Sort of out of nowhere today the weather kicked up over the Catalina Channel to our south and a series of fairly good sized thunderstorm cells started drifting north over the Los Angeles basin. We don’t get that sort of weather often, maybe once every couple of years at best, and often even when we do, the storms tend to drift inland into Riverside and San Bernardino Counties and miss us over here at the far west end of Los Angeles County.

Not today.

It’s no secret that I absolutely ❤ LOVE ❤ rain and thunderstorms.
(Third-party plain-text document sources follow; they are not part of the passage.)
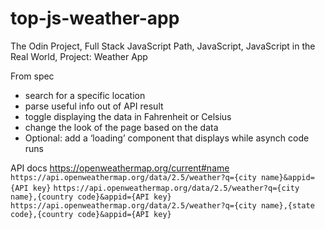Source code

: # top-js-weather-app
The Odin Project, Full Stack JavaScript Path, JavaScript, JavaScript in the Real World, Project: Weather App

From spec
- search for a specific location
- parse useful info out of API result
- toggle displaying the data in Fahrenheit or Celsius
- change the look of the page based on the data
- Optional: add a ‘loading’ component that displays while asynch code runs


API docs
https://openweathermap.org/current#name
`https://api.openweathermap.org/data/2.5/weather?q={city name}&appid={API key}`
`https://api.openweathermap.org/data/2.5/weather?q={city name},{country code}&appid={API key}`
`https://api.openweathermap.org/data/2.5/weather?q={city name},{state code},{country code}&appid={API key}`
So when they started coming in, I grabbed a whole slew of cameras and gear over the evening to take pictures of the clouds (some fantastic pictures of mammatus clouds right over head), to listen to the rain, wind, and thunder, and to try to catch lightning strikes on video.

Eventually about 20:30 there was a good sized cell sitting just to our south.

(Image from NOAA High-Def Weather Radar app)

Sitting out in the back yard, listening to the rain pounding on the back porch roof and the howling of the wind, seeing the flashes of lightning, this (long-ish, 4:31 total) clip ends (at 3:36) with a HUGE boomer. That was a good one!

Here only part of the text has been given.